[TASK DETAILS]
Reproduce exactly the lines below from the one containing "- Create edit and compose objects" through the one containing "### Unity version and updates", including both, and nothing else.

[EXCERPTED RECORDS]
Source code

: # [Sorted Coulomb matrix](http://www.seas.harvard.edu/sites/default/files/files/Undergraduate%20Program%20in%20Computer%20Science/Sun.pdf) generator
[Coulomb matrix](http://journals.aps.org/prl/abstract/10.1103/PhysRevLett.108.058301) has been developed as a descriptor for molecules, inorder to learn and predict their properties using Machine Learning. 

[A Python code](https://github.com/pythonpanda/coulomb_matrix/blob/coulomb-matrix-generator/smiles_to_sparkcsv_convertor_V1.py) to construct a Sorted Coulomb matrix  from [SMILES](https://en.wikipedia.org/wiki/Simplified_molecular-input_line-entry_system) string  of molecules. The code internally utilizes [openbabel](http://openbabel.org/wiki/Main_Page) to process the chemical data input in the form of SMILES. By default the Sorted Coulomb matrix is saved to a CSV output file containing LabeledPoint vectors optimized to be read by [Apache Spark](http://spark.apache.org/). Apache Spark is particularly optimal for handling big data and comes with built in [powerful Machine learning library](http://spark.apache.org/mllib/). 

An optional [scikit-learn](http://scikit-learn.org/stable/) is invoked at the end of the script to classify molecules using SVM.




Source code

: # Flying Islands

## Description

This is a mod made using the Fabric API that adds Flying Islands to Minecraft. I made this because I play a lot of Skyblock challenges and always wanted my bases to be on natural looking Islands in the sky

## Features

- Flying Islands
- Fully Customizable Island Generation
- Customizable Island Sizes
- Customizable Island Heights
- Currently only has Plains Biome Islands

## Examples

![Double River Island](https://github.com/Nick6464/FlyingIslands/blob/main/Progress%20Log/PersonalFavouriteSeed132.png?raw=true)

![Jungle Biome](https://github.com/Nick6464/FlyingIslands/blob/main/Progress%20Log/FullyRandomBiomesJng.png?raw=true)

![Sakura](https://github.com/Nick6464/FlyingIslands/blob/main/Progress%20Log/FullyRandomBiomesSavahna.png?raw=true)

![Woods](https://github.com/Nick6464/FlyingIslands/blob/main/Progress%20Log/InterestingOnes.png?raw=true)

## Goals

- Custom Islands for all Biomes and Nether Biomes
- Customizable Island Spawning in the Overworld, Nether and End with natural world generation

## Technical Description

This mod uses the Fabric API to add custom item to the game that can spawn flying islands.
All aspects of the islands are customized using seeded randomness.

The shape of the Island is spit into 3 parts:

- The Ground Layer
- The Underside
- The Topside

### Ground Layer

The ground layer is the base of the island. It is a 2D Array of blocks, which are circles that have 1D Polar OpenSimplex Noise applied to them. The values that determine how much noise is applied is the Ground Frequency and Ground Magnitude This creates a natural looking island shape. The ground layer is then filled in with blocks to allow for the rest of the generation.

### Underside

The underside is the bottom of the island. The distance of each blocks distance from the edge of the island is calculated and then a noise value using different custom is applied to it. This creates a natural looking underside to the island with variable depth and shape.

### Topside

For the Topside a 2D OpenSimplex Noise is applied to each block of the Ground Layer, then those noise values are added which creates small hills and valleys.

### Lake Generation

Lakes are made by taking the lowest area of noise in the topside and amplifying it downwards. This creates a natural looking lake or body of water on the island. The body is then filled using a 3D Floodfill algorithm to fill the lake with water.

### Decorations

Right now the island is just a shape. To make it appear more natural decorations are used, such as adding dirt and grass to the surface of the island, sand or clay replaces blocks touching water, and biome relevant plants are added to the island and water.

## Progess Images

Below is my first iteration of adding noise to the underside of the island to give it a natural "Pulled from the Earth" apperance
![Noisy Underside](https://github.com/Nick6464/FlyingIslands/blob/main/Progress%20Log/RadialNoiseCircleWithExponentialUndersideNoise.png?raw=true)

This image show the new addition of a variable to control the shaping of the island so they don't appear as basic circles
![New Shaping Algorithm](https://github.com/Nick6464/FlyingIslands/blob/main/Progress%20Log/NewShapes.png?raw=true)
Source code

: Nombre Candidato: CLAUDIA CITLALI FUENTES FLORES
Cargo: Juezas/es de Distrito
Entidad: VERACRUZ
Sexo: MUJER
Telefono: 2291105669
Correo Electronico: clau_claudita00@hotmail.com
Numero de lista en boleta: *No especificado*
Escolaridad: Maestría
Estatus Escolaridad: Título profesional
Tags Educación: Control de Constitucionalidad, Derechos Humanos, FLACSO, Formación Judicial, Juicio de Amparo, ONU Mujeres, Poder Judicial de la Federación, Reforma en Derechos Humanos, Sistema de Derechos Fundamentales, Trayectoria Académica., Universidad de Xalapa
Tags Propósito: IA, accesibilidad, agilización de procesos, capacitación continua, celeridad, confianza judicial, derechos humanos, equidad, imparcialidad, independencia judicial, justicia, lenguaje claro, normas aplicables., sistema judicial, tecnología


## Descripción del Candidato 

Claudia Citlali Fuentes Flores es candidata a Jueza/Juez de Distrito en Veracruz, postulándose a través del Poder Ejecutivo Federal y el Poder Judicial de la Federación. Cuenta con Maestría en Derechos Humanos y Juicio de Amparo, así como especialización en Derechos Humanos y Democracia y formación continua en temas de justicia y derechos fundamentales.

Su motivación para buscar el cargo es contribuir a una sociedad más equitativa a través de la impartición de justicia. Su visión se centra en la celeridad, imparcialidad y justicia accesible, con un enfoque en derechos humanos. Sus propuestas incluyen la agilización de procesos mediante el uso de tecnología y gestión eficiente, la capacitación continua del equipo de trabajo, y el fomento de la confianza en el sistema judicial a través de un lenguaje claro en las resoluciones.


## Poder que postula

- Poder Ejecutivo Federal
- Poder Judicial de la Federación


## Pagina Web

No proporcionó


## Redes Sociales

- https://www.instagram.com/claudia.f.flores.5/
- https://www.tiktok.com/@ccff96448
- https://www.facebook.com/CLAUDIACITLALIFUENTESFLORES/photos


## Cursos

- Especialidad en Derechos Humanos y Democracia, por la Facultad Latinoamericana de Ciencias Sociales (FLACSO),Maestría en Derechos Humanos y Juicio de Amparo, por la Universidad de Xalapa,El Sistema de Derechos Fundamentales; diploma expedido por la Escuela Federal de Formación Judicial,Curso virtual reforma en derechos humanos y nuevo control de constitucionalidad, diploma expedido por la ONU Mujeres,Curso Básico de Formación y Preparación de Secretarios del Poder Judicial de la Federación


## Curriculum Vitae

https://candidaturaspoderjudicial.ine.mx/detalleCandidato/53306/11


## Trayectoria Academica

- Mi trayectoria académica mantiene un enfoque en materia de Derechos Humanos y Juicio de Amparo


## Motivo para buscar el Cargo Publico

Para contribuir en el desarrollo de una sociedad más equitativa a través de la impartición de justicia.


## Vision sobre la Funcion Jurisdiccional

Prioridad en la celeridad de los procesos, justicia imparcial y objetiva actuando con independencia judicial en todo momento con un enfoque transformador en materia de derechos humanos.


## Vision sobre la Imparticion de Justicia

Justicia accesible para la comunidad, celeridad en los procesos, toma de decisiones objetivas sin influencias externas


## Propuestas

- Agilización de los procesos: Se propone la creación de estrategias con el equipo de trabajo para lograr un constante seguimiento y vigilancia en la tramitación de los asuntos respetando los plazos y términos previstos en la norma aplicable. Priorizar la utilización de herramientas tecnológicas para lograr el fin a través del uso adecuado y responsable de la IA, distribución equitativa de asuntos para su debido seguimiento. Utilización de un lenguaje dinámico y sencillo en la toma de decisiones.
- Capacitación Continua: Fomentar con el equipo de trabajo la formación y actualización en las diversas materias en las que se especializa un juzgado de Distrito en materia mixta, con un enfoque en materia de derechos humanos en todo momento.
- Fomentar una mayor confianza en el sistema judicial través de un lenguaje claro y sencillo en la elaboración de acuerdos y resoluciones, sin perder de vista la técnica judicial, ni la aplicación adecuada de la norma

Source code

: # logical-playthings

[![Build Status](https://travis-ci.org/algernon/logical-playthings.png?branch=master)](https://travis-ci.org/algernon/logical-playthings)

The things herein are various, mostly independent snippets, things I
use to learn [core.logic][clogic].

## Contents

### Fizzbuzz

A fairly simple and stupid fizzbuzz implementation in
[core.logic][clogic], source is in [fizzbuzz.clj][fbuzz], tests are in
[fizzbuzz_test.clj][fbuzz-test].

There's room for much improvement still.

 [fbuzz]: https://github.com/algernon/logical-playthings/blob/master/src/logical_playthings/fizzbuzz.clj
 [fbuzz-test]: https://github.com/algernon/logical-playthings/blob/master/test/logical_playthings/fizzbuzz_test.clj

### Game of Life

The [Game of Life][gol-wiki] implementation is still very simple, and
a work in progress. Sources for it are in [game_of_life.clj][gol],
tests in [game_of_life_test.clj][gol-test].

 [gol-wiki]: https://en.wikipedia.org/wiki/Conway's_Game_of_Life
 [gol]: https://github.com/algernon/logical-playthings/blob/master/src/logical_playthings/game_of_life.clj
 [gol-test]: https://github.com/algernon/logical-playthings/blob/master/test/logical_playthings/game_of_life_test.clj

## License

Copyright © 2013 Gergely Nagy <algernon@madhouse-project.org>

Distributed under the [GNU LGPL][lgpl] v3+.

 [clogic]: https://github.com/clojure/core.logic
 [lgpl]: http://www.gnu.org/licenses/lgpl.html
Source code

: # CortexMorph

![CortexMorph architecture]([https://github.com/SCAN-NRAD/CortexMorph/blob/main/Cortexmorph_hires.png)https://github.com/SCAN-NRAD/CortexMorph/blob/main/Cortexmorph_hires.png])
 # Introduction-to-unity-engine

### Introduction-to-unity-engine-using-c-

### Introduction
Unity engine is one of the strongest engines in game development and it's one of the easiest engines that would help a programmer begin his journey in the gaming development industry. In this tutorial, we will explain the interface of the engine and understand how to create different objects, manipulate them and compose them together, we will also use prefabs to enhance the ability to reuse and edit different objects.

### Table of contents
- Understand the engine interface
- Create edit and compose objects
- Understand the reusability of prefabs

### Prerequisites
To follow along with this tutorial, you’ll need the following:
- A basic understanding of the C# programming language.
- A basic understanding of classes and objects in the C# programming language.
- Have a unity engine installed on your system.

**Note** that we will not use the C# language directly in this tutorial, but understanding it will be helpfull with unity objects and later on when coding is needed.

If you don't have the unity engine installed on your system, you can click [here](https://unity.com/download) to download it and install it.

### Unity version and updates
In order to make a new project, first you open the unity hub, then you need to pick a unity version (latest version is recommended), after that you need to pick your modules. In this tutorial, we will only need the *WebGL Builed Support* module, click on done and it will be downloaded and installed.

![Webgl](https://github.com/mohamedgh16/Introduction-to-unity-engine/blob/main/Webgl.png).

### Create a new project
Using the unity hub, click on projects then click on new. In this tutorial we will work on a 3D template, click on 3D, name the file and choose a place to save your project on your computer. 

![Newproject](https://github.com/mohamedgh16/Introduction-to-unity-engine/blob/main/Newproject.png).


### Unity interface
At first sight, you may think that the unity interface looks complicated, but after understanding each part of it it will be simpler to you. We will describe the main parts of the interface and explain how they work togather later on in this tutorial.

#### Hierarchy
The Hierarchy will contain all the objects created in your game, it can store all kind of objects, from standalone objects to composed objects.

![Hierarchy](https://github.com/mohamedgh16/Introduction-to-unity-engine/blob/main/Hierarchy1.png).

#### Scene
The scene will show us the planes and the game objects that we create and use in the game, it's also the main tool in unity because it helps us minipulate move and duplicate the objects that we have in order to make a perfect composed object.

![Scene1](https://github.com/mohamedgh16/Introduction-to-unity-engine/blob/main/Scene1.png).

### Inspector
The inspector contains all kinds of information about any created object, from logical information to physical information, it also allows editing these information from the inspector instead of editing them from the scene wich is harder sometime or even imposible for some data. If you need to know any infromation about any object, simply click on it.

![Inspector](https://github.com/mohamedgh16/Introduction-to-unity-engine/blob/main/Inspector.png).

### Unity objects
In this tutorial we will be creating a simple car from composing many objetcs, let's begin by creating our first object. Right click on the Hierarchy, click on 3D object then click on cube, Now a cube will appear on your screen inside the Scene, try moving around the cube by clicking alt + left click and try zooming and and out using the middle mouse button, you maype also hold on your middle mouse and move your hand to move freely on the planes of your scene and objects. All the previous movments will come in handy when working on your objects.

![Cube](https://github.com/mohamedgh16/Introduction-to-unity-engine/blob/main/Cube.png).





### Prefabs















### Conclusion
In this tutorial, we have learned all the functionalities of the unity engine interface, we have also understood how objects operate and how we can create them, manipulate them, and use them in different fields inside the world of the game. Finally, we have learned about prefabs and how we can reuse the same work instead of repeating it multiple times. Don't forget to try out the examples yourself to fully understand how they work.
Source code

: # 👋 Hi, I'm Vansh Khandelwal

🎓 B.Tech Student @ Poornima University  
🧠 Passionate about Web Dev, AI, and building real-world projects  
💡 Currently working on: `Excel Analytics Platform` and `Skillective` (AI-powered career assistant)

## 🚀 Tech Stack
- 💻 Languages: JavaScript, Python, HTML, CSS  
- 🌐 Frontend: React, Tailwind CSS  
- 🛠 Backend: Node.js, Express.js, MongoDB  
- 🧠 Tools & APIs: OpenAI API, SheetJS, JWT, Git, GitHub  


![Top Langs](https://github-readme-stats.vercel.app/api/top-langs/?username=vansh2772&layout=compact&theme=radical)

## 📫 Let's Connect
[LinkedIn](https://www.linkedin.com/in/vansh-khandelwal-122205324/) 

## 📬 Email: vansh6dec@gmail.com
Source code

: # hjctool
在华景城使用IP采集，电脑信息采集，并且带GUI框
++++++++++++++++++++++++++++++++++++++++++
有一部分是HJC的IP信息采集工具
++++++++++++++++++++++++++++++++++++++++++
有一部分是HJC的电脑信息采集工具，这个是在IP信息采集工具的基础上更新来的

[ANSWER BELOW]
- Create edit and compose objects
- Understand the reusability of prefabs

### Prerequisites
To follow along with this tutorial, you’ll need the following:
- A basic understanding of the C# programming language.
- A basic understanding of classes and objects in the C# programming language.
- Have a unity engine installed on your system.

**Note** that we will not use the C# language directly in this tutorial, but understanding it will be helpfull with unity objects and later on when coding is needed.

If you don't have the unity engine installed on your system, you can click [here](https://unity.com/download) to download it and install it.

### Unity version and updates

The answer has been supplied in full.